‘ggplot2’ Basics

The Layered Grammar of Graphics

R
plotting
Author

Pedro J. Aphalo

Published

2023-05-03

Modified

2023-07-27

Abstract

Plot construction with the Layered Grammar of Graphics implemented in R package ‘ggplot2’ and extensions can feel like a puzzle unless the mechanics are understood. I explain how ‘ggplot2’ plots are assembled and later rendered. I focus on the grammar and its features.

Keywords

ggplot2 pkg, data visualization, dataviz

Note

To see the source of this document click on “</> CODE” to the right of the page title. The page is written using Quarto which is an enhanced version of R Markdown. The diagrams are created with Mermaid, a language inspired by the simplicity of Markdown.

Warning

Package ‘ggplot2’ has gained new features over its long life, and although few changes have been ‘code brealking’ you should be aware that the examples in this page have been tested with version (==3.4.2).

1 Grammar of Graphics

The Grammar of Graphics (GoG) was deviced by Lee Wilkinson (1999) as a mathematical theory applicable to the construction of any data visualization. It it most relevant to the design of software for data visualization, and does not concern visual and perceptual aspects of plotting data. It can be depicted as a sequence of steps connected by operations (Figure 1).

flowchart TB
  A(Data variables) --> B(algebra) --> C(Scales) --> D(Statistics) --> E(Geometry) --> F(Coordinates) --> G(Aesthetics) --> H(Rendered\ndata visualization)
Figure 1: The Grammar of Graphics depicted as a simplified conceptual diagram.
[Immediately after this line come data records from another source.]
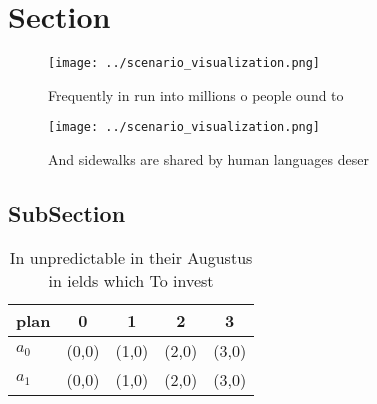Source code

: \documentclass[a4paper]{article}
\begin{document}
\section{Section}

\begin{figure}
\centering
\texttt{[image: ../scenario\_visualization.png]}
\caption{Frequently in run into millions o people ound to 
}
\end{figure}
 
\begin{figure}
\centering
\texttt{[image: ../scenario\_visualization.png]}
\caption{And sidewalks are shared by human languages deser
}
\end{figure}
 
\subsection{SubSection}

\begin{table}
\begin{adjustbox}{width=0.5\columnwidth}
\begin{tabular}{|l|l|l|l|l|}
\hline
\textbf{plan} & \multicolumn{1}{c|}{\textbf{0}} & \multicolumn{1}{c|}{\textbf{1}} & \multicolumn{1}{c|}{\textbf{2}} & \multicolumn{1}{c|}{\textbf{3}} \\ \hline
\textbf{$a_0$}  & (0,0) & (1,0) & (2,0) & (3,0) \\ \hline
\textbf{$a_1$}  & (0,0) & (1,0) & (2,0) & (3,0) \\ \hline
\end{tabular}
\end{adjustbox}
\caption{In unpredictable in their Augustus in ields which To invest
}
\end{table}
\end{document}
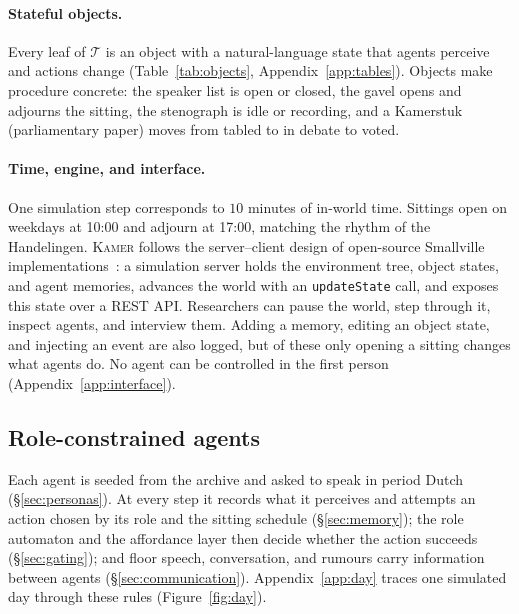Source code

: \documentclass[sigconf,review,anonymous]{acmart}
\newcommand{\sys}{\textsc{Kamer}}
\begin{document}
\paragraph{Stateful objects.} Every leaf of $\mathcal{T}$ is an object with
a natural-language state that agents perceive and actions change
(Table~\ref{tab:objects}, Appendix~\ref{app:tables}). Objects make
procedure concrete: the speaker list
is open or closed, the gavel opens and adjourns the sitting, the stenograph
is idle or recording, and a Kamerstuk (parliamentary paper) moves from
tabled to in debate to voted.

\paragraph{Time, engine, and interface.} One simulation step corresponds
to $10$ minutes of in-world time.
Sittings open on weekdays at 10:00 and adjourn at 17:00, matching the
rhythm of the Handelingen. \sys{} follows the server--client design of
open-source Smallville implementations~\cite{smallvillerepo}: a simulation
server holds the environment tree, object states, and agent memories,
advances the world with an \texttt{updateState} call, and exposes this
state over a REST API. Researchers can
pause the world, step through it, inspect agents, and interview them.
Adding a memory, editing an object state, and injecting an event are also
logged, but of these only opening a sitting changes what agents do. No
agent can be controlled in the first person (Appendix~\ref{app:interface}).

\subsection{Role-constrained agents}
\label{sec:agents}

Each agent is seeded from the archive and asked to speak in period Dutch
(\S\ref{sec:personas}). At every step it records what it perceives and
attempts an action chosen by its role and the sitting schedule
(\S\ref{sec:memory}); the role automaton and the affordance layer then
decide whether the action succeeds (\S\ref{sec:gating}); and floor
speech, conversation, and rumours carry information between agents
(\S\ref{sec:communication}). Appendix~\ref{app:day} traces one simulated
day through these rules (Figure~\ref{fig:day}).
\end{document}

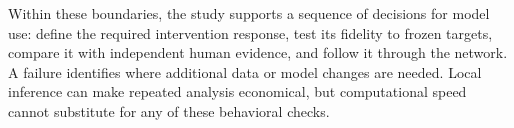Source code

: Within these boundaries, the study supports a sequence of decisions for model use: define the required intervention response, test its fidelity to frozen targets, compare it with independent human evidence, and follow it through the network. A failure identifies where additional data or model changes are needed. Local inference can make repeated analysis economical, but computational speed cannot substitute for any of these behavioral checks.
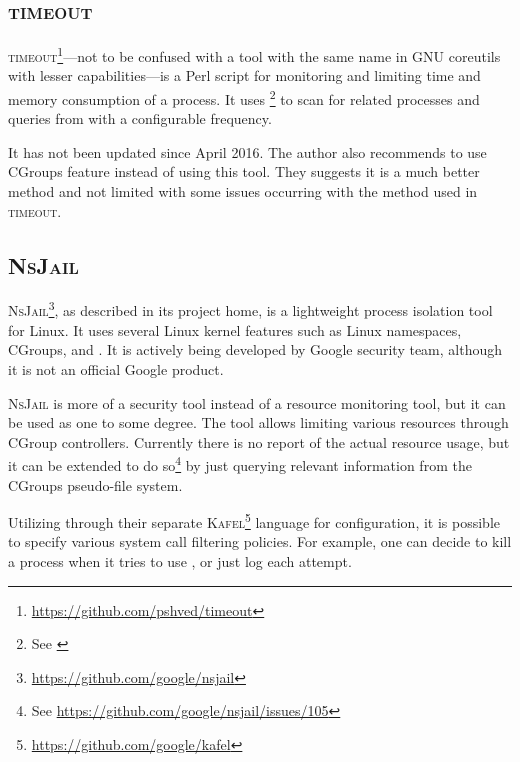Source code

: \subsection{\textsc{timeout}}

\textsc{timeout}\footnote{\href{https://github.com/pshved/timeout}{https://github.com/pshved/timeout}}---not to be confused with a tool with the same name in GNU coreutils with lesser capabilities---is a Perl script for monitoring and limiting time and memory consumption of a process.
It uses \footnote{See \href{https://linux.die.net/man/1/ps}{}} to scan for related processes and queries from  with a configurable frequency.

It has not been updated since April 2016.
The author also recommends to use CGroups feature instead of using this tool.
They suggests it is a much better method and not limited with some issues occurring with the method used in \textsc{timeout}.

\subsection{\textsc{NsJail}}
\label{sec:resource.impl.nsjail}

\textsc{NsJail}\footnote{\href{https://github.com/google/nsjail}{https://github.com/google/nsjail}}, as described in its project home, is a lightweight process isolation tool for Linux.
It uses several Linux kernel features such as Linux namespaces, CGroups, and .
It is actively being developed by Google security team, although it is not an official Google product.

\textsc{NsJail} is more of a security tool instead of a resource monitoring tool, but it can be used as one to some degree.
The tool allows limiting various resources through CGroup controllers.
Currently there is no report of the actual resource usage, but it can be extended to do so\footnote{See \href{https://github.com/google/nsjail/issues/105}{https://github.com/google/nsjail/issues/105}} by just querying relevant information from the CGroups pseudo-file system.

Utilizing  through their separate \textsc{Kafel}\footnote{\href{https://github.com/google/kafel}{https://github.com/google/kafel}} language for configuration, it is possible to specify various system call filtering policies.
For example, one can decide to kill a process when it tries to use , or just log each attempt.


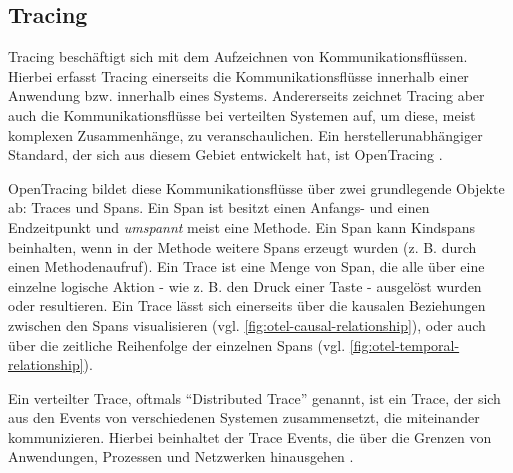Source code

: 
\subsection{Tracing}
\label{sec:tracing}

Tracing beschäftigt sich mit dem Aufzeichnen von Kommunikationsflüssen. Hierbei erfasst Tracing einerseits die Kommunikationsflüsse innerhalb einer Anwendung bzw. innerhalb eines Systems. Andererseits zeichnet Tracing aber auch die Kommunikationsflüsse bei verteilten Systemen auf, um diese, meist komplexen Zusammenhänge, zu veranschaulichen. Ein herstellerunabhängiger Standard, der sich aus diesem Gebiet entwickelt hat, ist OpenTracing \cite{OpenTracing}.

OpenTracing bildet diese Kommunikationsflüsse über zwei grundlegende Objekte ab: Traces und Spans. Ein Span ist besitzt einen Anfangs- und einen Endzeitpunkt und \textit{umspannt} meist eine Methode. Ein Span kann Kindspans beinhalten, wenn in der Methode weitere Spans erzeugt wurden (z. B. durch einen Methodenaufruf). Ein Trace ist eine Menge von Span, die alle über eine einzelne logische Aktion - wie z. B. den Druck einer Taste - ausgelöst wurden oder resultieren. Ein Trace lässt sich einerseits über die kausalen Beziehungen zwischen den Spans visualisieren (vgl. \autoref{fig:otel-causal-relationship}), oder auch über die zeitliche Reihenfolge der einzelnen Spans (vgl. \autoref{fig:otel-temporal-relationship}).

Ein verteilter Trace, oftmals \enquote{Distributed Trace} genannt, ist ein Trace, der sich aus den Events von verschiedenen Systemen zusammensetzt, die miteinander kommunizieren. Hierbei beinhaltet der Trace Events, die über die Grenzen von Anwendungen, Prozessen und Netzwerken hinausgehen \cite{OpenTracingSpecification}.


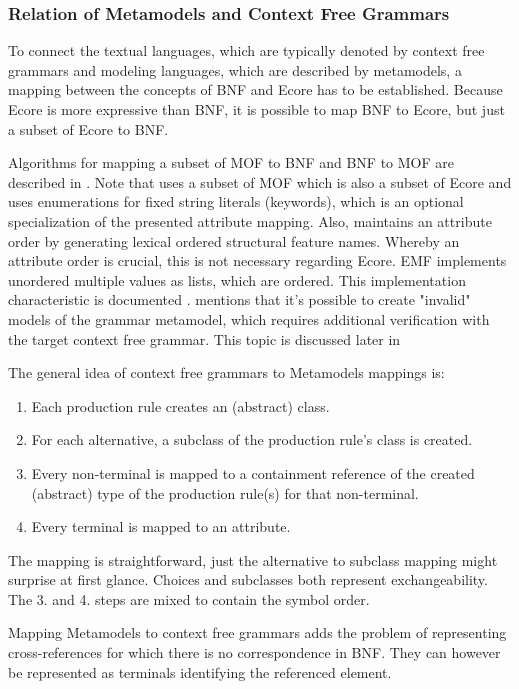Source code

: 

\subsubsection{Relation of Metamodels and Context Free Grammars} \label{sec:MM:CFGs}
To connect the textual languages, which are typically denoted by context free grammars and modeling languages, which are described by metamodels, a mapping between the concepts of BNF and Ecore has to be established. Because Ecore is more expressive than BNF, it is possible to map BNF to Ecore, but just a subset of Ecore to BNF.

Algorithms for mapping a subset of MOF to BNF and BNF to MOF are described in \cite{MofCfg}. Note that \cite{MofCfg} uses a subset of MOF which is also a subset of Ecore and uses enumerations for fixed string literals (keywords), which is an optional specialization of the presented attribute mapping. Also,  \cite{MofCfg} maintains an attribute order by generating lexical ordered structural feature names. Whereby an attribute order is crucial, this is not necessary regarding Ecore. EMF implements unordered multiple values as lists, which are ordered. This implementation characteristic is documented \cite{EMF2nd}.  \cite{MofCfg} mentions that it's possible to create "invalid" models of the grammar metamodel, which requires additional verification with the target context free grammar. This topic is discussed later in 

The general idea of context free grammars to Metamodels mappings is:
\begin{enumerate}
	\item Each production rule creates an (abstract) class.
	\item For each alternative,  a subclass of the production rule's class is created.
	\item Every non-terminal is mapped to a containment reference of the created (abstract) type of the production rule(s) for that non-terminal.
	\item Every terminal is mapped to an attribute.
\end{enumerate}

The mapping is straightforward, just the alternative to subclass mapping might surprise at first glance. Choices and subclasses both represent exchangeability. The 3. and 4. steps are mixed to contain the symbol order.

Mapping Metamodels to context free grammars adds the problem of representing cross-references for which there is no correspondence in BNF. They can however be represented as terminals identifying the referenced element.   

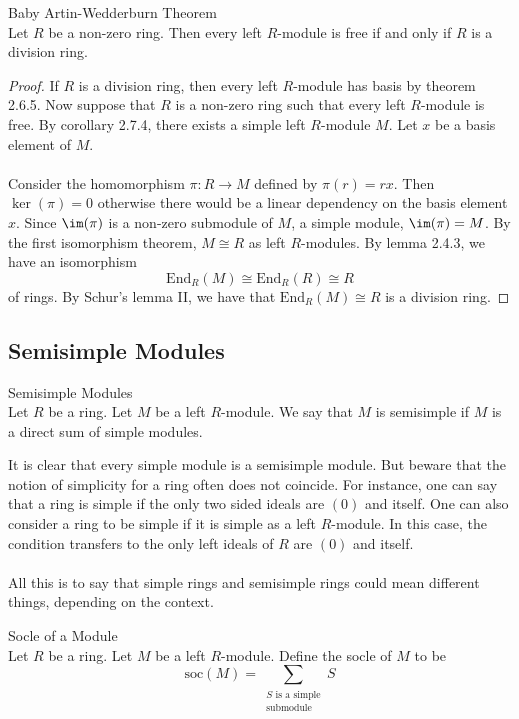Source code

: \documentclass[a4paper]{article}
\begin{document}
\begin{thm}{Baby Artin-Wedderburn Theorem}{}\\
Let $R$ be a non-zero ring. Then every left $R$-module is free if and only if $R$ is a division ring. 
\begin{proof}
If $R$ is a division ring, then every left $R$-module has basis by theorem 2.6.5. Now suppose that $R$ is a non-zero ring such that every left $R$-module is free. By corollary 2.7.4, there exists a simple left $R$-module $M$. Let $x$ be a basis element of $M$. \\~\\

Consider the homomorphism $\pi:R\to M$ defined by $\pi(r)=rx$. Then $\ker(\pi)=0$ otherwise there would be a linear dependency on the basis element $x$. Since $\im(\pi)$ is a non-zero submodule of $M$, a simple module, $\im(\pi)=M$. By the first isomorphism theorem, $M\cong R$ as left $R$-modules. By lemma 2.4.3, we have an isomorphism $$\text{End}_R(M)\cong\text{End}_R(R)\cong R$$ of rings. By Schur's lemma II, we have that $\text{End}_R(M)\cong R$ is a division ring. 
\end{proof}
\end{thm}

\subsection{Semisimple Modules}
\begin{defn}{Semisimple Modules}{}\\
Let $R$ be a ring. Let $M$ be a left $R$-module. We say that $M$ is semisimple if $M$ is a direct sum of simple modules. 
\end{defn}

It is clear that every simple module is a semisimple module. But beware that the notion of simplicity for a ring often does not coincide. For instance, one can say that a ring is simple if the only two sided ideals are $(0)$ and itself. One can also consider a ring to be simple if it is simple as a left $R$-module. In this case, the condition transfers to the only left ideals of $R$ are $(0)$ and itself. \\~\\

All this is to say that simple rings and semisimple rings could mean different things, depending on the context. 

\begin{defn}{Socle of a Module}{}\\
Let $R$ be a ring. Let $M$ be a left $R$-module. Define the socle of $M$ to be $$\text{soc}(M)=\sum_{\substack{S\text{ is a simple}\\\text{submodule}}}S$$
\end{defn}
\end{document}
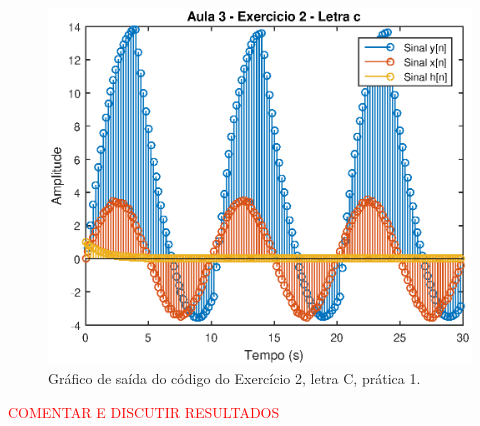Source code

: \begin{figure}[!ht]
	\centering
    \includegraphics[scale = 1]{Imagens/Aula_3_exercicio2_LetraC.eps}
    \caption{Gráfico de saída do código do Exercício 2, letra C, prática 1.}
    \label{saida_ex2_pr_1_L_C}
\end{figure}

\textcolor{red}{COMENTAR E DISCUTIR RESULTADOS}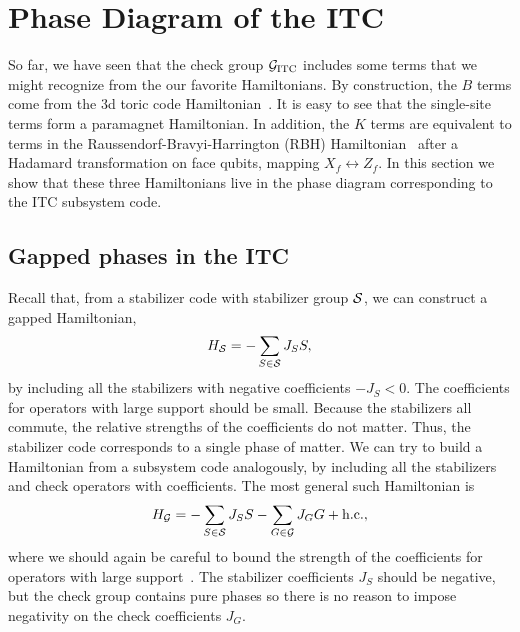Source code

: \section{Phase Diagram of the ITC} \label{sec:phase}

So far, we have seen that the check group $\G_\ITC$ includes some terms that we might recognize from the our favorite Hamiltonians. By construction, the $B$ terms come from the 3d toric code Hamiltonian~\cite{CastelnovoChamon2008}. It is easy to see that the single-site terms form a paramagnet Hamiltonian. In addition, the $K$ terms are equivalent to terms in the Raussendorf-Bravyi-Harrington (RBH) Hamiltonian~\cite{Raussendorf2005LongRange} after a Hadamard transformation on face qubits, mapping $X_f \leftrightarrow Z_f$. In this section we show that these three Hamiltonians live in the phase diagram corresponding to the ITC subsystem code.

\subsection{Gapped phases in the ITC} \label{sub:phases}

Recall that, from a stabilizer code with stabilizer group $\S$, we can construct a gapped Hamiltonian,
\begin{align}
H_\S = -\sum_{S \in \S} J_S S, \label{eqn:H-S}
\end{align}
by including all the stabilizers with negative coefficients $-J_S < 0$. The coefficients for operators with large support should be small.
Because the stabilizers all commute, the relative strengths of the coefficients do not matter. Thus, the stabilizer code corresponds to a single phase of matter. We can try to build a Hamiltonian from a subsystem code analogously, by including all the stabilizers and check operators with coefficients. The most general such Hamiltonian is
\begin{align}
H_\G = -\sum_{S \in \S} J_S S - \sum_{G \in \G} J_G G + \text{h.c.}, \label{eqn:H-G}
\end{align}
where we should again be careful to bound the strength of the coefficients for operators with large support~\cite{Ellison2022Subsystem}. The stabilizer coefficients $J_S$ should be negative, but the check group contains pure phases so there is no reason to impose negativity on the check coefficients $J_G$.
Basing plot construction on a grammar gives users the freedom to create new types of data visualizations including those not imagined by the designers of software. This is similar to how a natural language like English allows writers and poets to express original ideas within a context that makes them understandable to others and amenable to be processed by existing software and hardware.

A recent article by J. Friedly (2022) in The Nightingale summarises a debate between L. Wilkinson and M. Friendly about what the GoG actually is.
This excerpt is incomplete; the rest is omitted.